▸ **TASK INSTRUCTIONS**
Down to the last line, reproduce the data that follows, but skip the pictures.

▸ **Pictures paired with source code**
>>>>
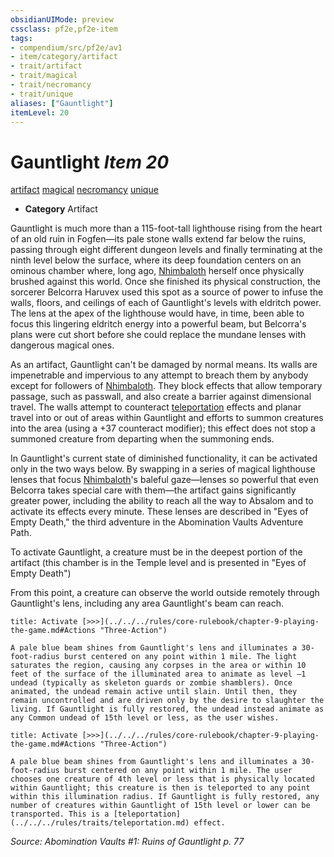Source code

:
 ```yaml
---
obsidianUIMode: preview
cssclass: pf2e,pf2e-item
tags:
- compendium/src/pf2e/av1
- item/category/artifact
- trait/artifact
- trait/magical
- trait/necromancy
- trait/unique
aliases: ["Gauntlight"]
itemLevel: 20
---
```

# Gauntlight *Item 20*  
[artifact](../../../rules/traits/artifact-gmg.md)  [magical](../../../rules/traits/magical.md)  [necromancy](../../../rules/traits/necromancy.md)  [unique](../../../rules/traits/unique.md)  

- **Category** Artifact

Gauntlight is much more than a 115-foot-tall lighthouse rising from the heart of an old ruin in Fogfen—its pale stone walls extend far below the ruins, passing through eight different dungeon levels and finally terminating at the ninth level below the surface, where its deep foundation centers on an ominous chamber where, long ago, [Nhimbaloth](../../setting/deities/nhimbaloth-logm.md) herself once physically brushed against this world. Once she finished its physical construction, the sorcerer Belcorra Haruvex used this spot as a source of power to infuse the walls, floors, and ceilings of each of Gauntlight's levels with eldritch power. The lens at the apex of the lighthouse would have, in time, been able to focus this lingering eldritch energy into a powerful beam, but Belcorra's plans were cut short before she could replace the mundane lenses with dangerous magical ones.

As an artifact, Gauntlight can't be damaged by normal means. Its walls are impenetrable and impervious to any attempt to breach them by anybody except for followers of [Nhimbaloth](../../setting/deities/nhimbaloth-logm.md). They block effects that allow temporary passage, such as passwall, and also create a barrier against dimensional travel. The walls attempt to counteract [teleportation](../../../rules/traits/teleportation.md) effects and planar travel into or out of areas within Gauntlight and efforts to summon creatures into the area (using a +37 counteract modifier); this effect does not stop a summoned creature from departing when the summoning ends.

In Gauntlight's current state of diminished functionality, it can be activated only in the two ways below. By swapping in a series of magical lighthouse lenses that focus [Nhimbaloth](../../setting/deities/nhimbaloth-logm.md)'s baleful gaze—lenses so powerful that even Belcorra takes special care with them—the artifact gains significantly greater power, including the ability to reach all the way to Absalom and to activate its effects every minute. These lenses are described in "Eyes of Empty Death," the third adventure in the Abomination Vaults Adventure Path.

To activate Gauntlight, a creature must be in the deepest portion of the artifact (this chamber is in the Temple level and is presented in "Eyes of Empty Death")

From this point, a creature can observe the world outside remotely through Gauntlight's lens, including any area Gauntlight's beam can reach.

```ad-embed-ability
title: Activate [>>>](../../../rules/core-rulebook/chapter-9-playing-the-game.md#Actions "Three-Action")

A pale blue beam shines from Gauntlight's lens and illuminates a 30-foot-radius burst centered on any point within 1 mile. The light saturates the region, causing any corpses in the area or within 10 feet of the surface of the illuminated area to animate as level –1 undead (typically as skeleton guards or zombie shamblers). Once animated, the undead remain active until slain. Until then, they remain uncontrolled and are driven only by the desire to slaughter the living. If Gauntlight is fully restored, the undead instead animate as any Common undead of 15th level or less, as the user wishes.
```

```ad-embed-ability
title: Activate [>>>](../../../rules/core-rulebook/chapter-9-playing-the-game.md#Actions "Three-Action")

A pale blue beam shines from Gauntlight's lens and illuminates a 30-foot-radius burst centered on any point within 1 mile. The user chooses one creature of 4th level or less that is physically located within Gauntlight; this creature is then is teleported to any point within this illumination radius. If Gauntlight is fully restored, any number of creatures within Gauntlight of 15th level or lower can be transported. This is a [teleportation](../../../rules/traits/teleportation.md) effect.
```

*Source: Abomination Vaults #1: Ruins of Gauntlight p. 77*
<<<<
▸ **RESPONSE FOR THIS EXERCISE**
Source code

:
 ```yaml
---
obsidianUIMode: preview
cssclass: pf2e,pf2e-item
tags:
- compendium/src/pf2e/av1
- item/category/artifact
- trait/artifact
- trait/magical
- trait/necromancy
- trait/unique
aliases: ["Gauntlight"]
itemLevel: 20
---
```

# Gauntlight *Item 20*  
[artifact](../../../rules/traits/artifact-gmg.md)  [magical](../../../rules/traits/magical.md)  [necromancy](../../../rules/traits/necromancy.md)  [unique](../../../rules/traits/unique.md)  

- **Category** Artifact

Gauntlight is much more than a 115-foot-tall lighthouse rising from the heart of an old ruin in Fogfen—its pale stone walls extend far below the ruins, passing through eight different dungeon levels and finally terminating at the ninth level below the surface, where its deep foundation centers on an ominous chamber where, long ago, [Nhimbaloth](../../setting/deities/nhimbaloth-logm.md) herself once physically brushed against this world. Once she finished its physical construction, the sorcerer Belcorra Haruvex used this spot as a source of power to infuse the walls, floors, and ceilings of each of Gauntlight's levels with eldritch power. The lens at the apex of the lighthouse would have, in time, been able to focus this lingering eldritch energy into a powerful beam, but Belcorra's plans were cut short before she could replace the mundane lenses with dangerous magical ones.

As an artifact, Gauntlight can't be damaged by normal means. Its walls are impenetrable and impervious to any attempt to breach them by anybody except for followers of [Nhimbaloth](../../setting/deities/nhimbaloth-logm.md). They block effects that allow temporary passage, such as passwall, and also create a barrier against dimensional travel. The walls attempt to counteract [teleportation](../../../rules/traits/teleportation.md) effects and planar travel into or out of areas within Gauntlight and efforts to summon creatures into the area (using a +37 counteract modifier); this effect does not stop a summoned creature from departing when the summoning ends.

In Gauntlight's current state of diminished functionality, it can be activated only in the two ways below. By swapping in a series of magical lighthouse lenses that focus [Nhimbaloth](../../setting/deities/nhimbaloth-logm.md)'s baleful gaze—lenses so powerful that even Belcorra takes special care with them—the artifact gains significantly greater power, including the ability to reach all the way to Absalom and to activate its effects every minute. These lenses are described in "Eyes of Empty Death," the third adventure in the Abomination Vaults Adventure Path.

To activate Gauntlight, a creature must be in the deepest portion of the artifact (this chamber is in the Temple level and is presented in "Eyes of Empty Death")

From this point, a creature can observe the world outside remotely through Gauntlight's lens, including any area Gauntlight's beam can reach.

```ad-embed-ability
title: Activate [>>>](../../../rules/core-rulebook/chapter-9-playing-the-game.md#Actions "Three-Action")

A pale blue beam shines from Gauntlight's lens and illuminates a 30-foot-radius burst centered on any point within 1 mile. The light saturates the region, causing any corpses in the area or within 10 feet of the surface of the illuminated area to animate as level –1 undead (typically as skeleton guards or zombie shamblers). Once animated, the undead remain active until slain. Until then, they remain uncontrolled and are driven only by the desire to slaughter the living. If Gauntlight is fully restored, the undead instead animate as any Common undead of 15th level or less, as the user wishes.
```

```ad-embed-ability
title: Activate [>>>](../../../rules/core-rulebook/chapter-9-playing-the-game.md#Actions "Three-Action")

A pale blue beam shines from Gauntlight's lens and illuminates a 30-foot-radius burst centered on any point within 1 mile. The user chooses one creature of 4th level or less that is physically located within Gauntlight; this creature is then is teleported to any point within this illumination radius. If Gauntlight is fully restored, any number of creatures within Gauntlight of 15th level or lower can be transported. This is a [teleportation](../../../rules/traits/teleportation.md) effect.
```

*Source: Abomination Vaults #1: Ruins of Gauntlight p. 77*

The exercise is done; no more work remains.